WORK TASK: Run through the data and copy out every line that mentions the word "operations".

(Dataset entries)
++++++++

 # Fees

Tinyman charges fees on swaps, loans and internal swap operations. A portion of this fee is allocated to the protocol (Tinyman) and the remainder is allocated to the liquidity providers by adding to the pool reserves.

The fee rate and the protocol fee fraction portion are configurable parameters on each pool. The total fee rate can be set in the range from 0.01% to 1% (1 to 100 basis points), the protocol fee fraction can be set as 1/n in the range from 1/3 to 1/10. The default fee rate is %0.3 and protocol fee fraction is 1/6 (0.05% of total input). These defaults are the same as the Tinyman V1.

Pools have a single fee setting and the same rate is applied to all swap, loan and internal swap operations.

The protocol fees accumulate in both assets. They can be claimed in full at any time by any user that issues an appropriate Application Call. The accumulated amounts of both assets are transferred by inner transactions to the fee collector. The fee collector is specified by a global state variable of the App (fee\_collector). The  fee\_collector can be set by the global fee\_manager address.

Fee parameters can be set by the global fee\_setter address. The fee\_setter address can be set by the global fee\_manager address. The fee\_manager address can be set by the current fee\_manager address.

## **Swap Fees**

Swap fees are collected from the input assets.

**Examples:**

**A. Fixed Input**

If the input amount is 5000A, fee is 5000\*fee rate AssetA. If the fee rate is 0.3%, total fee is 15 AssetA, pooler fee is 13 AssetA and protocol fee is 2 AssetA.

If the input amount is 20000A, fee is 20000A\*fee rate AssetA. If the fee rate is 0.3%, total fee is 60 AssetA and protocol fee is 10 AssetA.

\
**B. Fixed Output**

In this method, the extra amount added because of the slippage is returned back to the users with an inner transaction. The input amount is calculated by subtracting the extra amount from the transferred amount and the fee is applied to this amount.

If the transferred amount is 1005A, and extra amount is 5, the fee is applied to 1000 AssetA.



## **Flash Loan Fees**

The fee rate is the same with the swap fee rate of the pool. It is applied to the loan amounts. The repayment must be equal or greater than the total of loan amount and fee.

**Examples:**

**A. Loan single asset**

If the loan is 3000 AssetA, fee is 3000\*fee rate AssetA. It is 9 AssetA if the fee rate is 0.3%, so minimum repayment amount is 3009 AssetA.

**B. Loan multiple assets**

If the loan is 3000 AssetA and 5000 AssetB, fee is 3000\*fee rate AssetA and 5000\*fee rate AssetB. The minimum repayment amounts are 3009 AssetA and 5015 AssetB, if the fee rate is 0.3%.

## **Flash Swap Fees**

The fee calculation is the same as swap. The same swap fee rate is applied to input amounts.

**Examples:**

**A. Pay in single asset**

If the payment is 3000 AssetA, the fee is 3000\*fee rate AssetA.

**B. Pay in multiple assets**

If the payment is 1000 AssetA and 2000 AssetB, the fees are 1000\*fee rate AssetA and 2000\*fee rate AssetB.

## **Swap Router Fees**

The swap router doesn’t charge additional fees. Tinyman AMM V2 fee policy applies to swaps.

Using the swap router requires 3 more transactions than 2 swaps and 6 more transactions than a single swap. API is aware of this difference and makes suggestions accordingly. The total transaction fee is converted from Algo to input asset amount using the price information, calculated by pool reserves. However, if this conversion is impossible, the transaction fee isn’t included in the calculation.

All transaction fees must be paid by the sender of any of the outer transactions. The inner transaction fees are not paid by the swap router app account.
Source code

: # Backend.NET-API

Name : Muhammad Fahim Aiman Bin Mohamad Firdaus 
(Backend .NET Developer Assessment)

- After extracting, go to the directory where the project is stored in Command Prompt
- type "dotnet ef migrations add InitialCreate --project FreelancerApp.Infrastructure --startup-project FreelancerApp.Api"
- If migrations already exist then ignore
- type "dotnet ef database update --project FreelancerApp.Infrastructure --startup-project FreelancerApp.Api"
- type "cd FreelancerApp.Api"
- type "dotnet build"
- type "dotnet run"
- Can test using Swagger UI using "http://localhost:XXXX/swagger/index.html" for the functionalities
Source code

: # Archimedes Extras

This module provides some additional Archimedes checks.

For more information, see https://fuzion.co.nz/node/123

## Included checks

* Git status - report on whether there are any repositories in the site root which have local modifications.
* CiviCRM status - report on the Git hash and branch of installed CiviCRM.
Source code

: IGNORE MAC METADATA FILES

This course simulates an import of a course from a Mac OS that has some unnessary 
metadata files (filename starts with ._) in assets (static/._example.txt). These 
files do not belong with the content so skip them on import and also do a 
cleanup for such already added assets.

++++++++

THE ANSWER:
Tinyman charges fees on swaps, loans and internal swap operations. A portion of this fee is allocated to the protocol (Tinyman) and the remainder is allocated to the liquidity providers by adding to the pool reserves.
Pools have a single fee setting and the same rate is applied to all swap, loan and internal swap operations.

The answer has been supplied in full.